* Exercise *
Say how many of the lines below include the word "Description", and write nothing else.

* Data extracts *
"""

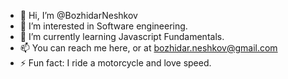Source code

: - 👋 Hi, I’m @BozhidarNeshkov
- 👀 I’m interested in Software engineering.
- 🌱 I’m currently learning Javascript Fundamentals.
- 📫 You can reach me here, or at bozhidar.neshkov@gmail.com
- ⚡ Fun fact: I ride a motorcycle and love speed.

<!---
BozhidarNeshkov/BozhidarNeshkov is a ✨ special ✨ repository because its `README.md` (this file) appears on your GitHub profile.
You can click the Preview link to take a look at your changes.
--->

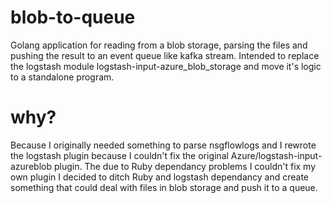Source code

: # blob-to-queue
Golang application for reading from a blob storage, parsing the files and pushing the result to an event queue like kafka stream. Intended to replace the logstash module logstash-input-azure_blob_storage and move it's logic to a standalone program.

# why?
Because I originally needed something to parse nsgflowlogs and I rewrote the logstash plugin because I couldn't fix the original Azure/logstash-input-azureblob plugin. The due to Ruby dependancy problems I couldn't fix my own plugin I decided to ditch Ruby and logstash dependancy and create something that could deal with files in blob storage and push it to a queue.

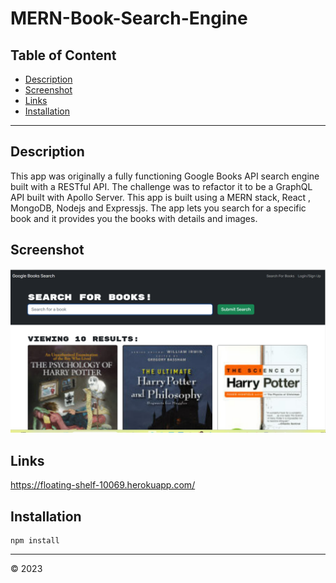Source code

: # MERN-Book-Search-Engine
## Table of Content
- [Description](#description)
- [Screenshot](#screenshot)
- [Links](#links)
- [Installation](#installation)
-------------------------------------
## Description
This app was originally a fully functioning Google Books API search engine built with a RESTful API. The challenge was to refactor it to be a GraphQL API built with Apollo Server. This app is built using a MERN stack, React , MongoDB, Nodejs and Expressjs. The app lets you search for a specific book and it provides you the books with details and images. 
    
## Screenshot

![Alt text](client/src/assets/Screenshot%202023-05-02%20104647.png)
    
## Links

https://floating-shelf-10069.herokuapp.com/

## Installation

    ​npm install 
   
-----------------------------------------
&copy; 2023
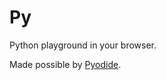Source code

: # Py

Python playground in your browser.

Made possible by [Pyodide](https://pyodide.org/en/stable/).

"""

* Answer to this exercise *
2